**Work instructions**:
Each record should be written out exactly as given.

**Extracted data**:
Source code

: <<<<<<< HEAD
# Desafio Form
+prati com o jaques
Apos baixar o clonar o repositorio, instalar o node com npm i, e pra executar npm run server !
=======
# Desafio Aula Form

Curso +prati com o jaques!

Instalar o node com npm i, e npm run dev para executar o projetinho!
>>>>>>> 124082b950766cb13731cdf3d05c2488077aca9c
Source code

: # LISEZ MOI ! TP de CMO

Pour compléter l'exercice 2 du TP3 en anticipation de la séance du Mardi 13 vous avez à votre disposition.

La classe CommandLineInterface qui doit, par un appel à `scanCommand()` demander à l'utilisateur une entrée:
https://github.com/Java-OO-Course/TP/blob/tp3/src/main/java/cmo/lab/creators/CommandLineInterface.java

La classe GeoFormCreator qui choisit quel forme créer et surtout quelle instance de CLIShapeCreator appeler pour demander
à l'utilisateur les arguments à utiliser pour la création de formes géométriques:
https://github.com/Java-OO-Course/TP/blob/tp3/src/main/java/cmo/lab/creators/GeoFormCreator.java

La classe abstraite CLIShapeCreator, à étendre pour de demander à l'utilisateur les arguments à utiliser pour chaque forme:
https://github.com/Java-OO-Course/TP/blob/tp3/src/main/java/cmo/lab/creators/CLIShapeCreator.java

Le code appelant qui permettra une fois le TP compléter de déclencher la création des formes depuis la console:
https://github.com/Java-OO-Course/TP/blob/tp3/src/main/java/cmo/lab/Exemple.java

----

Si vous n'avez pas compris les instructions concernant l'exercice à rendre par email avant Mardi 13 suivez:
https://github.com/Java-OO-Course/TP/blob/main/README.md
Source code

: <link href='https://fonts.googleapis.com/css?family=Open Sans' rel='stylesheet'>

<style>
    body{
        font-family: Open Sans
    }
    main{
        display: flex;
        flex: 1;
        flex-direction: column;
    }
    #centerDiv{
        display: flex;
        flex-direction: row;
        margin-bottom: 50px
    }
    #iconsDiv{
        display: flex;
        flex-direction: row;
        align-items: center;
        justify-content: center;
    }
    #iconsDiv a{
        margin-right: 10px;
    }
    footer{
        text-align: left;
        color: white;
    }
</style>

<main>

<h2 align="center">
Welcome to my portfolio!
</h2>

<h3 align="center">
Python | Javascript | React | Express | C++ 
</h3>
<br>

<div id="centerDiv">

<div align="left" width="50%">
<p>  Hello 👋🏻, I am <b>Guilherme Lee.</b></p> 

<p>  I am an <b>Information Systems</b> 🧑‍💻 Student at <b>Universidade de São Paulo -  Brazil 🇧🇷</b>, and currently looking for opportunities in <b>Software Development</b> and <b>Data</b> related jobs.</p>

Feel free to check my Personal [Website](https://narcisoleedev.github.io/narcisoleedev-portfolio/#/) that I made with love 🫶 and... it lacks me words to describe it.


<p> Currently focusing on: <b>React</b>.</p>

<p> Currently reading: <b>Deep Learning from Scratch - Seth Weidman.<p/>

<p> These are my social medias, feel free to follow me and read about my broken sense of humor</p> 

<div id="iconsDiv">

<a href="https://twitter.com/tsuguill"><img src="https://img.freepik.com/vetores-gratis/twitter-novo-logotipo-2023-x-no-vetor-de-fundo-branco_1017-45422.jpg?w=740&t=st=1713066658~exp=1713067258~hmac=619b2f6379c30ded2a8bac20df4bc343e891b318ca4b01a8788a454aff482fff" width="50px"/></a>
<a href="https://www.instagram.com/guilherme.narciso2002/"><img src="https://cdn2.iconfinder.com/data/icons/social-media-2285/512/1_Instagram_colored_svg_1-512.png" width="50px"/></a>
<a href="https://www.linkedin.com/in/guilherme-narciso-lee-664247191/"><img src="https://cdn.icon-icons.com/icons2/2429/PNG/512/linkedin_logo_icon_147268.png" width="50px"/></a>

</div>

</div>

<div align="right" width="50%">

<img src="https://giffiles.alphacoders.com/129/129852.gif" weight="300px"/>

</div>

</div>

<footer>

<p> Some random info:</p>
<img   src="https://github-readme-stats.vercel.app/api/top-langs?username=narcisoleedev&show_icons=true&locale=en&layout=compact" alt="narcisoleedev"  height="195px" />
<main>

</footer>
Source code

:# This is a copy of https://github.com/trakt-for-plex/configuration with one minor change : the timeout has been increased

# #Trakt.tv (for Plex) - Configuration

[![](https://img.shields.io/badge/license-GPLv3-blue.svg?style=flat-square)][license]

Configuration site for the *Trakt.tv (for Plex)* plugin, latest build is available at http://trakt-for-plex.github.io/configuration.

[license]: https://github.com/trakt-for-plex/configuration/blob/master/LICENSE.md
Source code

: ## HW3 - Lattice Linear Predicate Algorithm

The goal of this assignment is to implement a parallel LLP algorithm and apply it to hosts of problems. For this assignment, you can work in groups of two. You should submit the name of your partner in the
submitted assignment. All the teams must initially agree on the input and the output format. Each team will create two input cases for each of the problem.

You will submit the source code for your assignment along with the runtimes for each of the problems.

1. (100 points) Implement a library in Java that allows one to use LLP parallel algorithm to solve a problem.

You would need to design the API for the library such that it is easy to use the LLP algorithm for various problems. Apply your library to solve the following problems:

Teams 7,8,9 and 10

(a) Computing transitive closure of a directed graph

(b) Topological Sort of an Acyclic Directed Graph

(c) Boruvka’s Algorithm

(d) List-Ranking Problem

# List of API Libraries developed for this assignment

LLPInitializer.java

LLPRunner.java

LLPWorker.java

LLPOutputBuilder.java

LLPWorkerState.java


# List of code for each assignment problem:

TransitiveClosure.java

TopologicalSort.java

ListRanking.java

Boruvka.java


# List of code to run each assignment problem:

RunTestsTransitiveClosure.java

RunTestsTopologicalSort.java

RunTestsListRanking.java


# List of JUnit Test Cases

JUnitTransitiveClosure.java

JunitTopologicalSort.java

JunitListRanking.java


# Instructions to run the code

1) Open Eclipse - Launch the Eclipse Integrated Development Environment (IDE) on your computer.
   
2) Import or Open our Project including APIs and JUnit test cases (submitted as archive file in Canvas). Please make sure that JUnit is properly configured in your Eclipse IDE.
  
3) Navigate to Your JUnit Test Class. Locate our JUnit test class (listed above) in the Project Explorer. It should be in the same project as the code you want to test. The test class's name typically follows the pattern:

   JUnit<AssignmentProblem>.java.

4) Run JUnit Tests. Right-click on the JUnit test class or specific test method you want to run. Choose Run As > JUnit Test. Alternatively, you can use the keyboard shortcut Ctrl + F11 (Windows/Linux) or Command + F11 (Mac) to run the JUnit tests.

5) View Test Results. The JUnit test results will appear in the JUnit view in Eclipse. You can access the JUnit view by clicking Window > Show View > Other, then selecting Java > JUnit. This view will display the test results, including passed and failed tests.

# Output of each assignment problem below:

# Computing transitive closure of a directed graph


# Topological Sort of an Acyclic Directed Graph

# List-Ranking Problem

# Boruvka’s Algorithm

**Response for this exercise**:
Source code

: <<<<<<< HEAD
# Desafio Form
+prati com o jaques
Apos baixar o clonar o repositorio, instalar o node com npm i, e pra executar npm run server !
=======
# Desafio Aula Form

Curso +prati com o jaques!

Instalar o node com npm i, e npm run dev para executar o projetinho!
>>>>>>> 124082b950766cb13731cdf3d05c2488077aca9c
Source code

: # LISEZ MOI ! TP de CMO

Pour compléter l'exercice 2 du TP3 en anticipation de la séance du Mardi 13 vous avez à votre disposition.

La classe CommandLineInterface qui doit, par un appel à `scanCommand()` demander à l'utilisateur une entrée:
https://github.com/Java-OO-Course/TP/blob/tp3/src/main/java/cmo/lab/creators/CommandLineInterface.java

La classe GeoFormCreator qui choisit quel forme créer et surtout quelle instance de CLIShapeCreator appeler pour demander
à l'utilisateur les arguments à utiliser pour la création de formes géométriques:
https://github.com/Java-OO-Course/TP/blob/tp3/src/main/java/cmo/lab/creators/GeoFormCreator.java

La classe abstraite CLIShapeCreator, à étendre pour de demander à l'utilisateur les arguments à utiliser pour chaque forme:
https://github.com/Java-OO-Course/TP/blob/tp3/src/main/java/cmo/lab/creators/CLIShapeCreator.java

Le code appelant qui permettra une fois le TP compléter de déclencher la création des formes depuis la console:
https://github.com/Java-OO-Course/TP/blob/tp3/src/main/java/cmo/lab/Exemple.java

----

Si vous n'avez pas compris les instructions concernant l'exercice à rendre par email avant Mardi 13 suivez:
https://github.com/Java-OO-Course/TP/blob/main/README.md
Source code

: <link href='https://fonts.googleapis.com/css?family=Open Sans' rel='stylesheet'>

<style>
    body{
        font-family: Open Sans
    }
    main{
        display: flex;
        flex: 1;
        flex-direction: column;
    }
    #centerDiv{
        display: flex;
        flex-direction: row;
        margin-bottom: 50px
    }
    #iconsDiv{
        display: flex;
        flex-direction: row;
        align-items: center;
        justify-content: center;
    }
    #iconsDiv a{
        margin-right: 10px;
    }
    footer{
        text-align: left;
        color: white;
    }
</style>

<main>

<h2 align="center">
Welcome to my portfolio!
</h2>

<h3 align="center">
Python | Javascript | React | Express | C++ 
</h3>
<br>

<div id="centerDiv">

<div align="left" width="50%">
<p>  Hello 👋🏻, I am <b>Guilherme Lee.</b></p> 

<p>  I am an <b>Information Systems</b> 🧑‍💻 Student at <b>Universidade de São Paulo -  Brazil 🇧🇷</b>, and currently looking for opportunities in <b>Software Development</b> and <b>Data</b> related jobs.</p>

Feel free to check my Personal [Website](https://narcisoleedev.github.io/narcisoleedev-portfolio/#/) that I made with love 🫶 and... it lacks me words to describe it.


<p> Currently focusing on: <b>React</b>.</p>

<p> Currently reading: <b>Deep Learning from Scratch - Seth Weidman.<p/>

<p> These are my social medias, feel free to follow me and read about my broken sense of humor</p> 

<div id="iconsDiv">

<a href="https://twitter.com/tsuguill"><img src="https://img.freepik.com/vetores-gratis/twitter-novo-logotipo-2023-x-no-vetor-de-fundo-branco_1017-45422.jpg?w=740&t=st=1713066658~exp=1713067258~hmac=619b2f6379c30ded2a8bac20df4bc343e891b318ca4b01a8788a454aff482fff" width="50px"/></a>
<a href="https://www.instagram.com/guilherme.narciso2002/"><img src="https://cdn2.iconfinder.com/data/icons/social-media-2285/512/1_Instagram_colored_svg_1-512.png" width="50px"/></a>
<a href="https://www.linkedin.com/in/guilherme-narciso-lee-664247191/"><img src="https://cdn.icon-icons.com/icons2/2429/PNG/512/linkedin_logo_icon_147268.png" width="50px"/></a>

</div>

</div>

<div align="right" width="50%">

<img src="https://giffiles.alphacoders.com/129/129852.gif" weight="300px"/>

</div>

</div>

<footer>

<p> Some random info:</p>
<img   src="https://github-readme-stats.vercel.app/api/top-langs?username=narcisoleedev&show_icons=true&locale=en&layout=compact" alt="narcisoleedev"  height="195px" />
<main>

</footer>
Source code

:# This is a copy of https://github.com/trakt-for-plex/configuration with one minor change : the timeout has been increased

# #Trakt.tv (for Plex) - Configuration

[![](https://img.shields.io/badge/license-GPLv3-blue.svg?style=flat-square)][license]

Configuration site for the *Trakt.tv (for Plex)* plugin, latest build is available at http://trakt-for-plex.github.io/configuration.

[license]: https://github.com/trakt-for-plex/configuration/blob/master/LICENSE.md
Source code

: ## HW3 - Lattice Linear Predicate Algorithm

The goal of this assignment is to implement a parallel LLP algorithm and apply it to hosts of problems. For this assignment, you can work in groups of two. You should submit the name of your partner in the
submitted assignment. All the teams must initially agree on the input and the output format. Each team will create two input cases for each of the problem.

You will submit the source code for your assignment along with the runtimes for each of the problems.

1. (100 points) Implement a library in Java that allows one to use LLP parallel algorithm to solve a problem.

You would need to design the API for the library such that it is easy to use the LLP algorithm for various problems. Apply your library to solve the following problems:

Teams 7,8,9 and 10

(a) Computing transitive closure of a directed graph

(b) Topological Sort of an Acyclic Directed Graph

(c) Boruvka’s Algorithm

(d) List-Ranking Problem

# List of API Libraries developed for this assignment

LLPInitializer.java

LLPRunner.java

LLPWorker.java

LLPOutputBuilder.java

LLPWorkerState.java


# List of code for each assignment problem:

TransitiveClosure.java

TopologicalSort.java

ListRanking.java

Boruvka.java


# List of code to run each assignment problem:

RunTestsTransitiveClosure.java

RunTestsTopologicalSort.java

RunTestsListRanking.java


# List of JUnit Test Cases

JUnitTransitiveClosure.java

JunitTopologicalSort.java

JunitListRanking.java


# Instructions to run the code

1) Open Eclipse - Launch the Eclipse Integrated Development Environment (IDE) on your computer.
   
2) Import or Open our Project including APIs and JUnit test cases (submitted as archive file in Canvas). Please make sure that JUnit is properly configured in your Eclipse IDE.
  
3) Navigate to Your JUnit Test Class. Locate our JUnit test class (listed above) in the Project Explorer. It should be in the same project as the code you want to test. The test class's name typically follows the pattern:

   JUnit<AssignmentProblem>.java.

4) Run JUnit Tests. Right-click on the JUnit test class or specific test method you want to run. Choose Run As > JUnit Test. Alternatively, you can use the keyboard shortcut Ctrl + F11 (Windows/Linux) or Command + F11 (Mac) to run the JUnit tests.

5) View Test Results. The JUnit test results will appear in the JUnit view in Eclipse. You can access the JUnit view by clicking Window > Show View > Other, then selecting Java > JUnit. This view will display the test results, including passed and failed tests.

# Output of each assignment problem below:

# Computing transitive closure of a directed graph


# Topological Sort of an Acyclic Directed Graph

# List-Ranking Problem

# Boruvka’s Algorithm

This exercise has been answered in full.